A world in which we choose not to accomplish these things, is a world that must change. And you, my friends, are the people to change it. Keep in mind that today, you are becoming a member of an exclusive club: the seven percent of people worldwide who hold a university degree. That makes you some of the most privileged and powerful people on Earth. What’s more, you achieve this distinction during an age in which technology has made it possible for all of us to take action on the issues we care about – and you, not your parents or grandparents, are the masters of that new technology. That is the third and final lesson I hope you will teach the world. Teach us that the ability to set a different course for humanity is no longer in the hands of a few. Teach us that the tools for change can be as simple as the smartphone in our pockets. Teach us to use these tools to make a difference. Teach us to, as we would say in Spanish, place our own granito de arena, our own grain of sand, to help build a better future.

One day you, too, will find yourselves looking back on this moment through the mist of many years.
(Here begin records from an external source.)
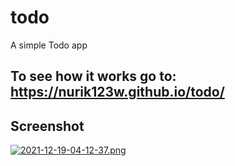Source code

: # todo
 A simple Todo app

## To see how it works go to: https://nurik123w.github.io/todo/


## Screenshot


[![2021-12-19-04-12-37.png](https://i.postimg.cc/WzNTb4Dy/2021-12-19-04-12-37.png)](https://postimg.cc/MMFh9qm0)
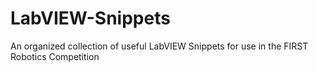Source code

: # LabVIEW-Snippets
An organized collection of useful LabVIEW Snippets for use in the FIRST Robotics Competition
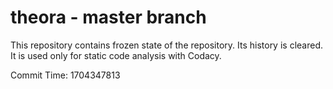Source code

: # theora - master branch

This repository contains frozen state of the repository.
Its history is cleared. It is used only for static code
analysis with Codacy.

Commit Time: 1704347813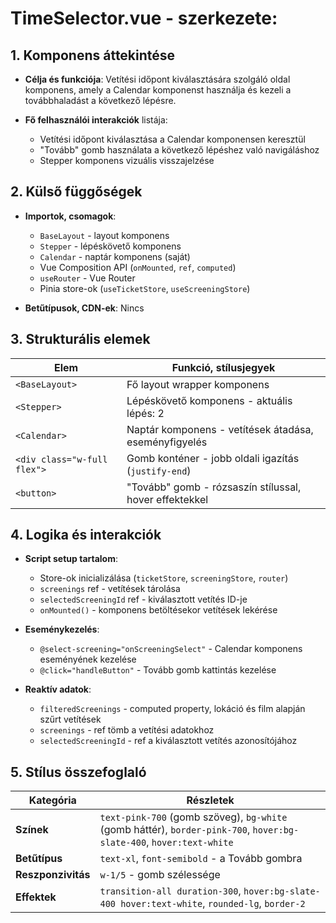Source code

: 
# **TimeSelector.vue - szerkezete:**

## **1. Komponens áttekintése**

- **Célja és funkciója**: Vetítési időpont kiválasztására szolgáló oldal komponens, amely a Calendar komponenst használja és kezeli a továbbhaladást a következő lépésre.

- **Fő felhasználói interakciók** listája:
  - Vetítési időpont kiválasztása a Calendar komponensen keresztül
  - "Tovább" gomb használata a következő lépéshez való navigáláshoz
  - Stepper komponens vizuális visszajelzése

## **2. Külső függőségek**

- **Importok, csomagok**:
  - `BaseLayout` - layout komponens
  - `Stepper` - lépéskövető komponens
  - `Calendar` - naptár komponens (saját)
  - Vue Composition API (`onMounted`, `ref`, `computed`)
  - `useRouter` - Vue Router
  - Pinia store-ok (`useTicketStore`, `useScreeningStore`)

- **Betűtípusok, CDN-ek**: Nincs

## **3. Strukturális elemek**

| **Elem** | **Funkció, stílusjegyek** |
|----------|---------------------------|
| `<BaseLayout>` | Fő layout wrapper komponens |
| `<Stepper>` | Lépéskövető komponens - aktuális lépés: 2 |
| `<Calendar>` | Naptár komponens - vetítések átadása, eseményfigyelés |
| `<div class="w-full flex">` | Gomb konténer - jobb oldali igazítás (`justify-end`) |
| `<button>` | "Tovább" gomb - rózsaszín stílussal, hover effektekkel |

## **4. Logika és interakciók**

- **Script setup tartalom**:
  - Store-ok inicializálása (`ticketStore`, `screeningStore`, `router`)
  - `screenings` ref - vetítések tárolása
  - `selectedScreeningId` ref - kiválasztott vetítés ID-je
  - `onMounted()` - komponens betöltésekor vetítések lekérése

- **Eseménykezelés**:
  - `@select-screening="onScreeningSelect"` - Calendar komponens eseményének kezelése
  - `@click="handleButton"` - Tovább gomb kattintás kezelése

- **Reaktív adatok**:
  - `filteredScreenings` - computed property, lokáció és film alapján szűrt vetítések
  - `screenings` - ref tömb a vetítési adatokhoz
  - `selectedScreeningId` - ref a kiválasztott vetítés azonosítójához

## **5. Stílus összefoglaló**

| **Kategória** | **Részletek** |
|---------------|---------------|
| **Színek** | `text-pink-700` (gomb szöveg), `bg-white` (gomb háttér), `border-pink-700`, `hover:bg-slate-400`, `hover:text-white` |
| **Betűtípus** | `text-xl`, `font-semibold` - a Tovább gombra |
| **Reszponzivitás** | `w-1/5` - gomb szélessége |
| **Effektek** | `transition-all duration-300`, `hover:bg-slate-400 hover:text-white`, `rounded-lg`, `border-2` |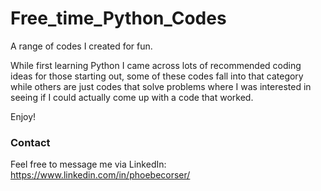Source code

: # Free_time_Python_Codes
A range of codes I created for fun.

While first learning Python I came across lots of recommended coding ideas for those starting out, some of these codes fall into that category while others are just codes that solve problems where I was interested in seeing if I could actually come up with a code that worked.

Enjoy!

### Contact
Feel free to message me via LinkedIn: https://www.linkedin.com/in/phoebecorser/
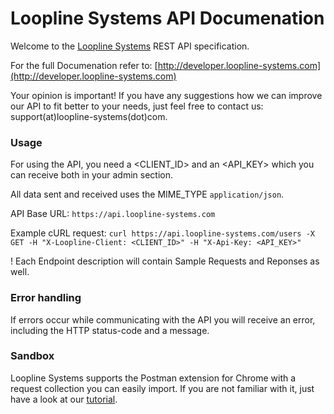 # Loopline Systems API Documenation

Welcome to the [Loopline Systems](http://www.loopline-systems.com) REST API specification.

For the full Documenation refer to: [http://developer.loopline-systems.com](http://developer.loopline-systems.com)

Your opinion is important! If you have any suggestions how we can improve our API to fit better to your needs, just feel free to contact us: support(at)loopline-systems(dot)com.

### Usage

For using the API, you need a &lt;CLIENT_ID&gt; and an &lt;API_KEY&gt; which you can receive both in your admin section.

All data sent and received uses the MIME_TYPE `application/json`.

API Base URL: `https://api.loopline-systems.com`

Example cURL request: `curl https://api.loopline-systems.com/users -X GET -H "X-Loopline-Client: <CLIENT_ID>" -H "X-Api-Key: <API_KEY>"`

! Each Endpoint description will contain Sample Requests and Reponses as well.


### Error handling

If errors occur while communicating with the API you will receive an error, including the HTTP status-code and a message.

### Sandbox

Loopline Systems supports the Postman extension for Chrome with a request collection you can easily import. If you are not familiar with it, just have a look at our [tutorial](http://developer.loopline-systems.com/chrome_postman.html).

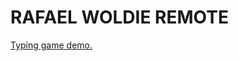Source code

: <html lang="en">
<head>
  <meta charset="UTF-8">
  <meta http-equiv="X-UA-Compatible" content="IE=edge">
  <meta name="viewport" content="width=device-width, initial-scale=1.0">
  <title>Document</title>
</head>
<body>
  <h1>
  RAFAEL WOLDIE REMOTE
 </h1>
<a href="./typinggamerafael.html">Typing game demo.</a>
</body>
</html>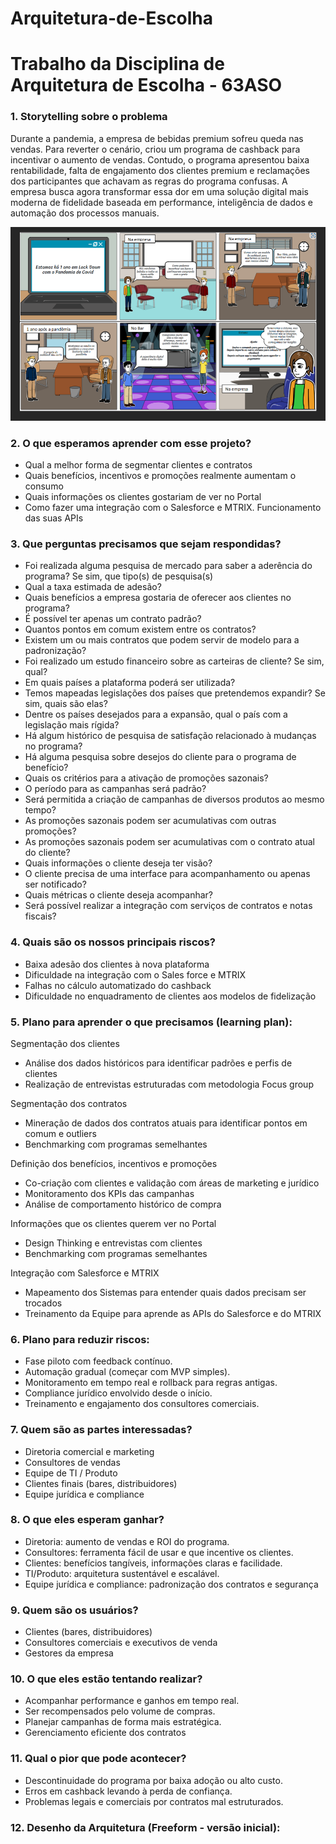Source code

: # Arquitetura-de-Escolha
<h1> Trabalho da Disciplina de Arquitetura de Escolha - 63ASO </h1>   

<h3> 1. Storytelling sobre o problema </h3>

Durante a pandemia, a empresa de bebidas premium sofreu queda nas vendas. Para reverter o cenário, criou um programa de cashback para incentivar o aumento de vendas. Contudo, o programa apresentou baixa rentabilidade, falta de engajamento dos clientes premium e reclamações dos participantes que achavam as regras do programa confusas. A empresa busca agora transformar essa dor em uma solução digital mais moderna de fidelidade baseada em performance, inteligência de dados e automação dos processos manuais. 

![](https://github.com/juliana-mesquita/Arquitetura-de-Escolha/blob/05d0f9b873ea0e90f4828378dfb5306ae0f52053/storytelling.png)

<h3> 2. O que esperamos aprender com esse projeto? </h3>

- Qual a melhor forma de segmentar clientes e contratos 
- Quais benefícios, incentivos e promoções realmente aumentam o consumo 
- Quais informações os clientes gostariam de ver no Portal 
- Como fazer uma integração com o Salesforce e MTRIX. Funcionamento das suas APIs 

<h3> 3. Que perguntas precisamos que sejam respondidas?</h3>

- Foi realizada alguma pesquisa de mercado para saber a aderência do programa? Se sim, que tipo(s) de pesquisa(s) 
- Qual a taxa estimada de adesão? 
- Quais benefícios a empresa gostaria de oferecer aos clientes no programa? 
- É possível ter apenas um contrato padrão? 
- Quantos pontos em comum existem entre os contratos? 
- Existem um ou mais contratos que podem servir de modelo para a padronização? 
- Foi realizado um estudo financeiro sobre as carteiras de cliente? Se sim, qual? 
- Em quais países a plataforma poderá ser utilizada? 
- Temos mapeadas legislações dos países que pretendemos expandir? Se sim, quais são elas? 
- Dentre os países desejados para a expansão, qual o país com a legislação mais rígida? 
- Há algum histórico de pesquisa de satisfação relacionado à mudanças no programa? 
- Há alguma pesquisa sobre desejos do cliente para o programa de benefício? 
- Quais os critérios para a ativação de promoções sazonais? 
- O período para as campanhas será padrão? 
- Será permitida a criação de campanhas de diversos produtos ao mesmo tempo? 
- As promoções sazonais podem ser acumulativas com outras promoções? 
- As promoções sazonais podem ser acumulativas com o contrato atual do cliente? 
- Quais informações o cliente deseja ter visão? 
- O cliente precisa de uma interface para acompanhamento ou apenas ser notificado? 
- Quais métricas o cliente deseja acompanhar? 
- Será possível realizar a integração com serviços de contratos e notas fiscais?

<h3> 4. Quais são os nossos principais riscos? </h3>

- Baixa adesão dos clientes à nova plataforma 
- Dificuldade na integração com o Sales force e MTRIX 
- Falhas no cálculo automatizado do cashback 
- Dificuldade no enquadramento de clientes aos modelos de fidelização

<h3> 5. Plano para aprender o que precisamos (learning plan): </h3>

Segmentação dos clientes 
- Análise dos dados históricos para identificar padrões e perfis de clientes  
- Realização de entrevistas estruturadas com metodologia Focus group

Segmentação dos contratos 
- Mineração de dados dos contratos atuais para identificar pontos em comum e outliers 
- Benchmarking com programas semelhantes 
  
Definição dos benefícios, incentivos e promoções 
- Co-criação com clientes e validação com áreas de marketing e jurídico 
- Monitoramento dos KPIs das campanhas  
- Análise de comportamento histórico de compra

Informações que os clientes querem ver	 no Portal 
- Design Thinking e entrevistas com clientes  
- Benchmarking com programas semelhantes

Integração com Salesforce e MTRIX 
- Mapeamento dos Sistemas para entender quais dados precisam ser trocados 
- Treinamento da Equipe para aprende as APIs do Salesforce e do MTRIX

<h3> 6. Plano para reduzir riscos: </h3>

- Fase piloto com feedback contínuo. 
- Automação gradual (começar com MVP simples). 
- Monitoramento em tempo real e rollback para regras antigas. 
- Compliance jurídico envolvido desde o início. 
- Treinamento e engajamento dos consultores comerciais. 

<h3> 7. Quem são as partes interessadas? </h3>

- Diretoria comercial e marketing 
- Consultores de vendas 
- Equipe de TI / Produto 
- Clientes finais (bares, distribuidores) 
- Equipe jurídica e compliance

<h3> 8. O que eles esperam ganhar? </h3>

- Diretoria: aumento de vendas e ROI do programa. 
- Consultores: ferramenta fácil de usar e que incentive os clientes. 
- Clientes: benefícios tangíveis, informações claras e facilidade. 
- TI/Produto: arquitetura sustentável e escalável. 
- Equipe jurídica e compliance: padronização dos contratos e segurança

<h3> 9. Quem são os usuários? </h3>

- Clientes (bares, distribuidores) 
- Consultores comerciais e executivos de venda 
- Gestores da empresa

<h3> 10. O que eles estão tentando realizar? </h3>

- Acompanhar performance e ganhos em tempo real. 
- Ser recompensados pelo volume de compras. 
- Planejar campanhas de forma mais estratégica. 
- Gerenciamento eficiente dos contratos

<h3> 11. Qual o pior que pode acontecer? </h3>

- Descontinuidade do programa por baixa adoção ou alto custo. 
- Erros em cashback levando à perda de confiança. 
- Problemas legais e comerciais por contratos mal estruturados.

<h3> 12. Desenho da Arquitetura (Freeform - versão inicial): </h3>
And if I have one hope for you, and for the world, it is this: that when you remember your commencement, your beginning, you will be able to do so with satisfaction and pride. You will be able to reflect upon the choices your generation made for a better future. And you will be able to look back on the poverty, injustice, cruelty and divisions we accept today, and say: Ah, yes – I remember them well. But because of me, they are no more.

Thank you very much, congratulations, and Godspeed.